INFORMATION SUPPLIED:
━━━━━━

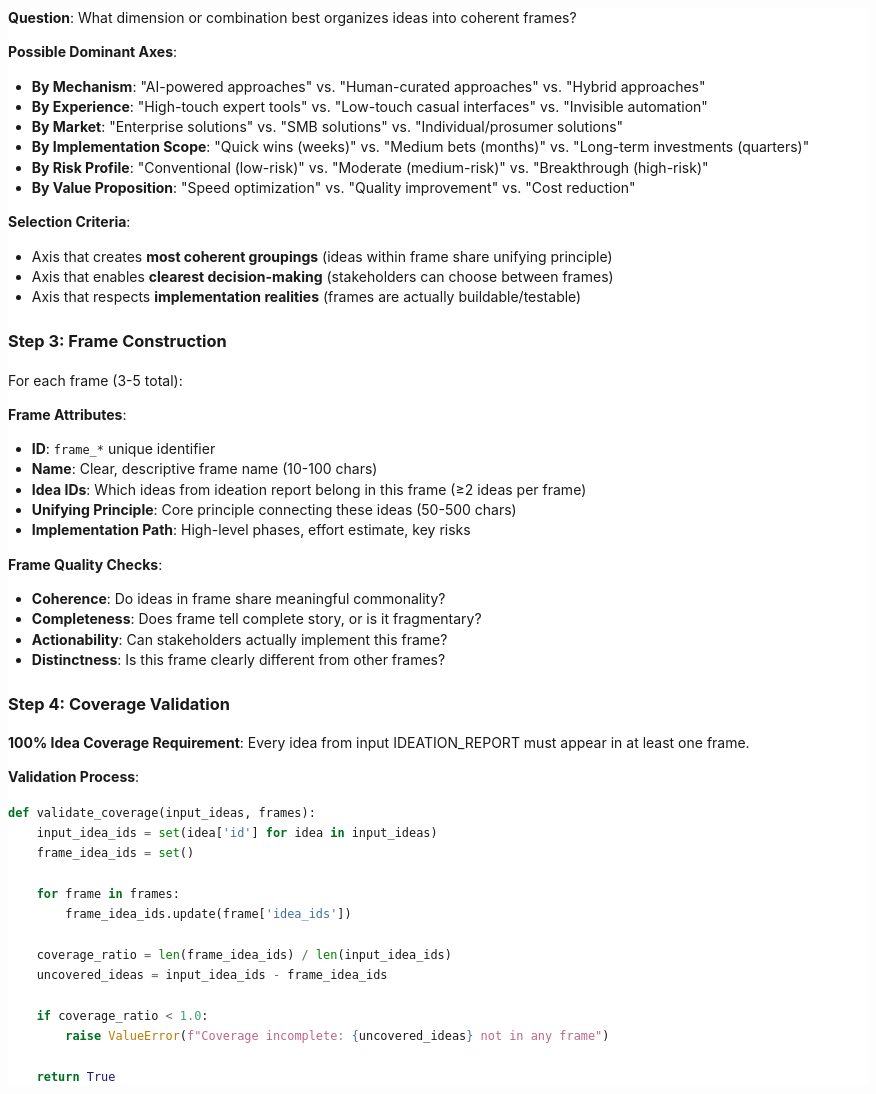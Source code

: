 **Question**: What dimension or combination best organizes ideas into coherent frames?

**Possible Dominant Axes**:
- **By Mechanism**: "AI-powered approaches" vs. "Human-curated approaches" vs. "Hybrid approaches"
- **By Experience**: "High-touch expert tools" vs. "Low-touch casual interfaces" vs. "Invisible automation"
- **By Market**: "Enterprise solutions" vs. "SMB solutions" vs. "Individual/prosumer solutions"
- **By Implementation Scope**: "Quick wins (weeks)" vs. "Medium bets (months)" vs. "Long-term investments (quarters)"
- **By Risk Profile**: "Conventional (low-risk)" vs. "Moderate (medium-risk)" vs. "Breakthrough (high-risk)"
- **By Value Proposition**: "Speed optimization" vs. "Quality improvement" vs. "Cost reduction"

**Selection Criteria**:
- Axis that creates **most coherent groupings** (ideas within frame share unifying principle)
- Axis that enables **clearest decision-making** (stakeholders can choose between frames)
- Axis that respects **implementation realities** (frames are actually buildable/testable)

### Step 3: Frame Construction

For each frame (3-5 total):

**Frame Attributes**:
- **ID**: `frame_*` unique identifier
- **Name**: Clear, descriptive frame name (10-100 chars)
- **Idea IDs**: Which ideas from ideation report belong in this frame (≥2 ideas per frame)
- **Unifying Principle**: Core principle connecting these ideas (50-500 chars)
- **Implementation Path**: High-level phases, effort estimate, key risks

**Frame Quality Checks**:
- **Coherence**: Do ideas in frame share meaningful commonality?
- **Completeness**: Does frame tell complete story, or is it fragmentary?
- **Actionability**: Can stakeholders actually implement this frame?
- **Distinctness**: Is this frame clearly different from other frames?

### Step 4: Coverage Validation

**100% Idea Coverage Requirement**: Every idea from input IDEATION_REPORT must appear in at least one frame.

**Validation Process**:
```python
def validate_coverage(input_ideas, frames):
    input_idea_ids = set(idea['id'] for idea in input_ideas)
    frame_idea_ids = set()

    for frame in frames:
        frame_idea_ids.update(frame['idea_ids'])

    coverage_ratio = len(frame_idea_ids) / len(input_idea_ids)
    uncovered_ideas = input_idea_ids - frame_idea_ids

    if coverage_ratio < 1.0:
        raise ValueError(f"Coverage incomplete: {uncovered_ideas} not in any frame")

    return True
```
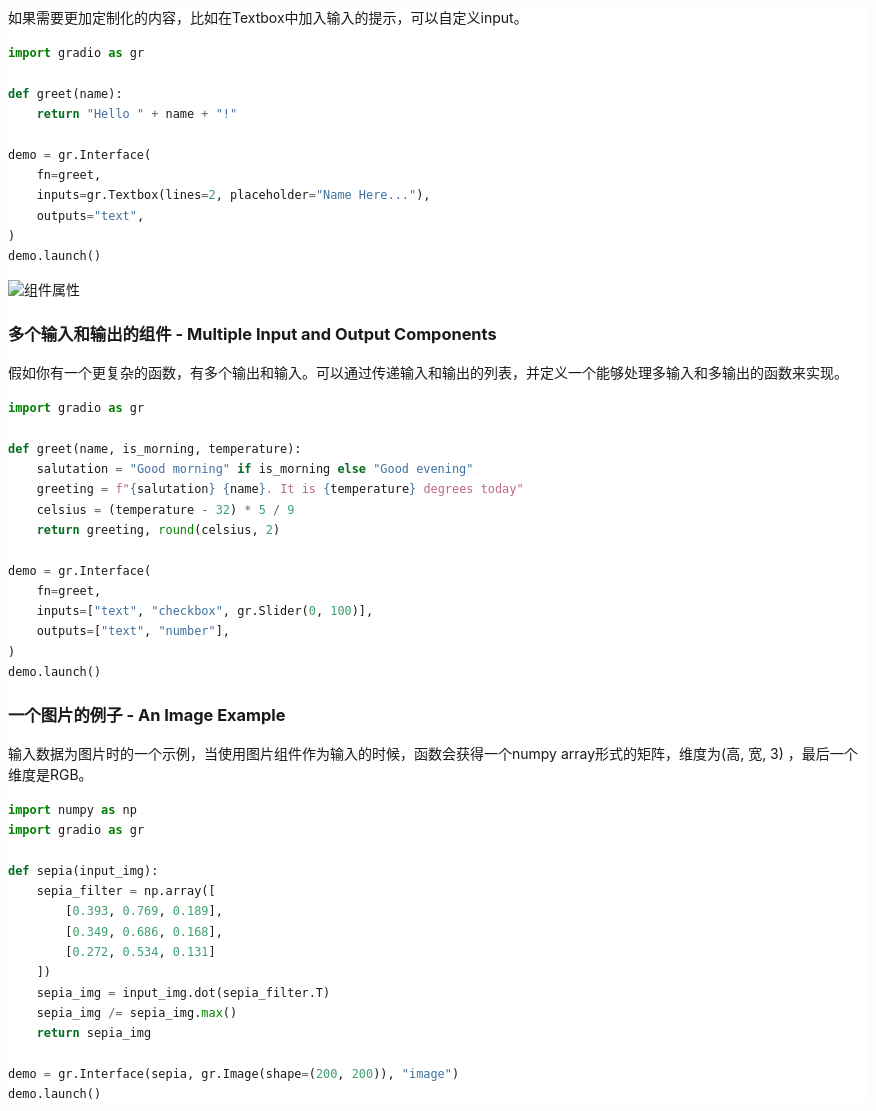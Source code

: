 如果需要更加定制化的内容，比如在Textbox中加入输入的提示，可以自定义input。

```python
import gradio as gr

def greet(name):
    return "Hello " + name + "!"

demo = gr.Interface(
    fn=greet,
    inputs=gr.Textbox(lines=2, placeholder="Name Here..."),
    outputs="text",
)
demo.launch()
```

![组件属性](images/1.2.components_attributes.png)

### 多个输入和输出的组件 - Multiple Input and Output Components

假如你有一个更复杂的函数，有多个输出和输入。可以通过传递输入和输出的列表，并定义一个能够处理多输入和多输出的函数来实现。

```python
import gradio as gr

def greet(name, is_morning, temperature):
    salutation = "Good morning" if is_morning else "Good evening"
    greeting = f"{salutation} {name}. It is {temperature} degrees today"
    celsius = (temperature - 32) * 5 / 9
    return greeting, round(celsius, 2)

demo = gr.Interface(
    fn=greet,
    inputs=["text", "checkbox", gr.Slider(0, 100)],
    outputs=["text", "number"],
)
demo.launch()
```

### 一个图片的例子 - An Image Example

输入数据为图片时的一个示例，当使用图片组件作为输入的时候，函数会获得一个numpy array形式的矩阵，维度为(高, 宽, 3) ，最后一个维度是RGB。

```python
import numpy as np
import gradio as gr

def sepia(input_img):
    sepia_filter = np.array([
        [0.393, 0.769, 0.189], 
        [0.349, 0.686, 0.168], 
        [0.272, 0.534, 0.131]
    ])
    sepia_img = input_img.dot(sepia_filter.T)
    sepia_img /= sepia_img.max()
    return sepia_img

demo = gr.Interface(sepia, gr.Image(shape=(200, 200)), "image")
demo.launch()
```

━━━━━━

ASSIGNED TASK: Please print the lines exactly, from the top of the material through the line with "- **Name**: Clear, descriptive", and omit the pictures.

EXERCISE SOLUTION:
Source code

: **Question**: What dimension or combination best organizes ideas into coherent frames?

**Possible Dominant Axes**:
- **By Mechanism**: "AI-powered approaches" vs. "Human-curated approaches" vs. "Hybrid approaches"
- **By Experience**: "High-touch expert tools" vs. "Low-touch casual interfaces" vs. "Invisible automation"
- **By Market**: "Enterprise solutions" vs. "SMB solutions" vs. "Individual/prosumer solutions"
- **By Implementation Scope**: "Quick wins (weeks)" vs. "Medium bets (months)" vs. "Long-term investments (quarters)"
- **By Risk Profile**: "Conventional (low-risk)" vs. "Moderate (medium-risk)" vs. "Breakthrough (high-risk)"
- **By Value Proposition**: "Speed optimization" vs. "Quality improvement" vs. "Cost reduction"

**Selection Criteria**:
- Axis that creates **most coherent groupings** (ideas within frame share unifying principle)
- Axis that enables **clearest decision-making** (stakeholders can choose between frames)
- Axis that respects **implementation realities** (frames are actually buildable/testable)

### Step 3: Frame Construction

For each frame (3-5 total):

**Frame Attributes**:
- **ID**: `frame_*` unique identifier
- **Name**: Clear, descriptive frame name (10-100 chars)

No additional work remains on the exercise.